== Task goal ==
Write out the data word for word, taking care that no picture is carried over.

== Data ==
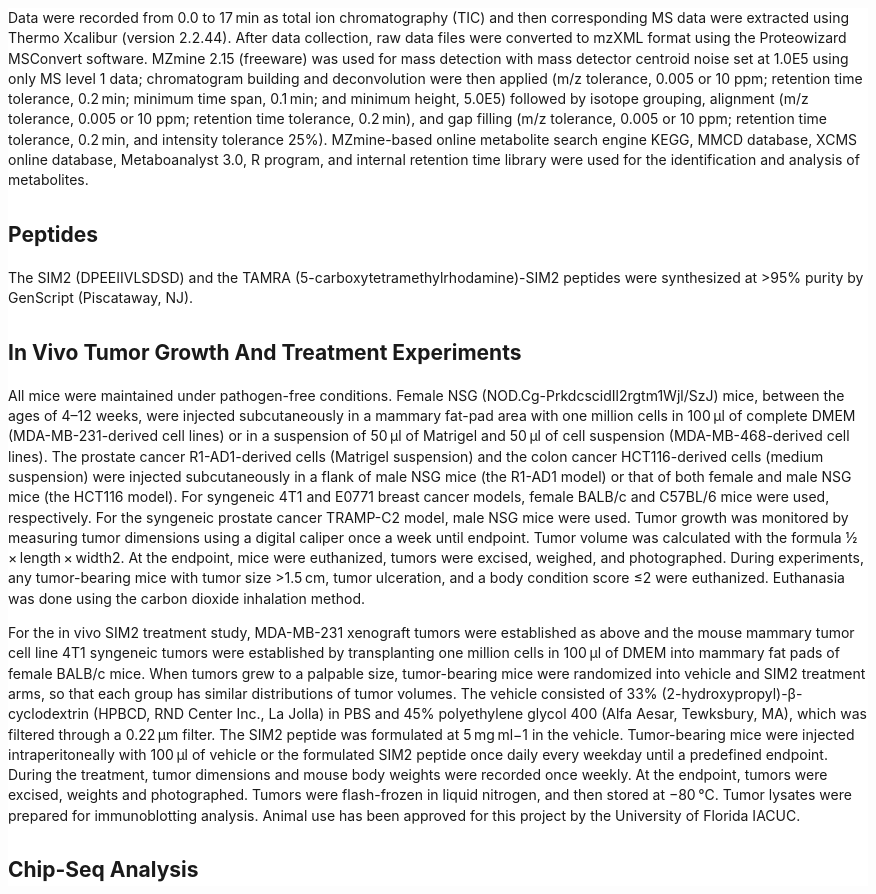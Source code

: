 Data were recorded from 0.0 to 17 min as total ion chromatography (TIC) and then corresponding MS data were extracted using Thermo Xcalibur (version 2.2.44). After data collection, raw data files were converted to mzXML format using the Proteowizard MSConvert software. MZmine 2.15 (freeware) was used for mass detection with mass detector centroid noise set at 1.0E5 using only MS level 1 data; chromatogram building and deconvolution were then applied (m/z tolerance, 0.005 or 10 ppm; retention time tolerance, 0.2 min; minimum time span, 0.1 min; and minimum height, 5.0E5) followed by isotope grouping, alignment (m/z tolerance, 0.005 or 10 ppm; retention time tolerance, 0.2 min), and gap filling (m/z tolerance, 0.005 or 10 ppm; retention time tolerance, 0.2 min, and intensity tolerance 25%). MZmine-based online metabolite search engine KEGG, MMCD database, XCMS online database, Metaboanalyst 3.0, R program, and internal retention time library were used for the identification and analysis of metabolites.

## Peptides

The SIM2 (DPEEIIVLSDSD) and the TAMRA (5-carboxytetramethylrhodamine)-SIM2 peptides were synthesized at >95% purity by GenScript (Piscataway, NJ).

## In Vivo Tumor Growth And Treatment Experiments

All mice were maintained under pathogen-free conditions. Female NSG (NOD.Cg-PrkdcscidIl2rgtm1Wjl/SzJ) mice, between the ages of 4–12 weeks, were injected subcutaneously in a mammary fat-pad area with one million cells in 100 µl of complete DMEM (MDA-MB-231-derived cell lines) or in a suspension of 50 µl of Matrigel and 50 µl of cell suspension (MDA-MB-468-derived cell lines). The prostate cancer R1-AD1-derived cells (Matrigel suspension) and the colon cancer HCT116-derived cells (medium suspension) were injected subcutaneously in a flank of male NSG mice (the R1-AD1 model) or that of both female and male NSG mice (the HCT116 model). For syngeneic 4T1 and E0771 breast cancer models, female BALB/c and C57BL/6 mice were used, respectively. For the syngeneic prostate cancer TRAMP-C2 model, male NSG mice were used. Tumor growth was monitored by measuring tumor dimensions using a digital caliper once a week until endpoint. Tumor volume was calculated with the formula ½ × length × width2. At the endpoint, mice were euthanized, tumors were excised, weighed, and photographed. During experiments, any tumor-bearing mice with tumor size >1.5 cm, tumor ulceration, and a body condition score ≤2 were euthanized. Euthanasia was done using the carbon dioxide inhalation method.

For the in vivo SIM2 treatment study, MDA-MB-231 xenograft tumors were established as above and the mouse mammary tumor cell line 4T1 syngeneic tumors were established by transplanting one million cells in 100 µl of DMEM into mammary fat pads of female BALB/c mice. When tumors grew to a palpable size, tumor-bearing mice were randomized into vehicle and SIM2 treatment arms, so that each group has similar distributions of tumor volumes. The vehicle consisted of 33% (2-hydroxypropyl)-β-cyclodextrin (HPBCD, RND Center Inc., La Jolla) in PBS and 45% polyethylene glycol 400 (Alfa Aesar, Tewksbury, MA), which was filtered through a 0.22 µm filter. The SIM2 peptide was formulated at 5 mg ml−1 in the vehicle. Tumor-bearing mice were injected intraperitoneally with 100 µl of vehicle or the formulated SIM2 peptide once daily every weekday until a predefined endpoint. During the treatment, tumor dimensions and mouse body weights were recorded once weekly. At the endpoint, tumors were excised, weights and photographed. Tumors were flash-frozen in liquid nitrogen, and then stored at −80 °C. Tumor lysates were prepared for immunoblotting analysis. Animal use has been approved for this project by the University of Florida IACUC.

## Chip-Seq Analysis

== Response box ==
Source code

: Data were recorded from 0.0 to 17 min as total ion chromatography (TIC) and then corresponding MS data were extracted using Thermo Xcalibur (version 2.2.44). After data collection, raw data files were converted to mzXML format using the Proteowizard MSConvert software. MZmine 2.15 (freeware) was used for mass detection with mass detector centroid noise set at 1.0E5 using only MS level 1 data; chromatogram building and deconvolution were then applied (m/z tolerance, 0.005 or 10 ppm; retention time tolerance, 0.2 min; minimum time span, 0.1 min; and minimum height, 5.0E5) followed by isotope grouping, alignment (m/z tolerance, 0.005 or 10 ppm; retention time tolerance, 0.2 min), and gap filling (m/z tolerance, 0.005 or 10 ppm; retention time tolerance, 0.2 min, and intensity tolerance 25%). MZmine-based online metabolite search engine KEGG, MMCD database, XCMS online database, Metaboanalyst 3.0, R program, and internal retention time library were used for the identification and analysis of metabolites.

## Peptides

The SIM2 (DPEEIIVLSDSD) and the TAMRA (5-carboxytetramethylrhodamine)-SIM2 peptides were synthesized at >95% purity by GenScript (Piscataway, NJ).

## In Vivo Tumor Growth And Treatment Experiments

All mice were maintained under pathogen-free conditions. Female NSG (NOD.Cg-PrkdcscidIl2rgtm1Wjl/SzJ) mice, between the ages of 4–12 weeks, were injected subcutaneously in a mammary fat-pad area with one million cells in 100 µl of complete DMEM (MDA-MB-231-derived cell lines) or in a suspension of 50 µl of Matrigel and 50 µl of cell suspension (MDA-MB-468-derived cell lines). The prostate cancer R1-AD1-derived cells (Matrigel suspension) and the colon cancer HCT116-derived cells (medium suspension) were injected subcutaneously in a flank of male NSG mice (the R1-AD1 model) or that of both female and male NSG mice (the HCT116 model). For syngeneic 4T1 and E0771 breast cancer models, female BALB/c and C57BL/6 mice were used, respectively. For the syngeneic prostate cancer TRAMP-C2 model, male NSG mice were used. Tumor growth was monitored by measuring tumor dimensions using a digital caliper once a week until endpoint. Tumor volume was calculated with the formula ½ × length × width2. At the endpoint, mice were euthanized, tumors were excised, weighed, and photographed. During experiments, any tumor-bearing mice with tumor size >1.5 cm, tumor ulceration, and a body condition score ≤2 were euthanized. Euthanasia was done using the carbon dioxide inhalation method.

For the in vivo SIM2 treatment study, MDA-MB-231 xenograft tumors were established as above and the mouse mammary tumor cell line 4T1 syngeneic tumors were established by transplanting one million cells in 100 µl of DMEM into mammary fat pads of female BALB/c mice. When tumors grew to a palpable size, tumor-bearing mice were randomized into vehicle and SIM2 treatment arms, so that each group has similar distributions of tumor volumes. The vehicle consisted of 33% (2-hydroxypropyl)-β-cyclodextrin (HPBCD, RND Center Inc., La Jolla) in PBS and 45% polyethylene glycol 400 (Alfa Aesar, Tewksbury, MA), which was filtered through a 0.22 µm filter. The SIM2 peptide was formulated at 5 mg ml−1 in the vehicle. Tumor-bearing mice were injected intraperitoneally with 100 µl of vehicle or the formulated SIM2 peptide once daily every weekday until a predefined endpoint. During the treatment, tumor dimensions and mouse body weights were recorded once weekly. At the endpoint, tumors were excised, weights and photographed. Tumors were flash-frozen in liquid nitrogen, and then stored at −80 °C. Tumor lysates were prepared for immunoblotting analysis. Animal use has been approved for this project by the University of Florida IACUC.

## Chip-Seq Analysis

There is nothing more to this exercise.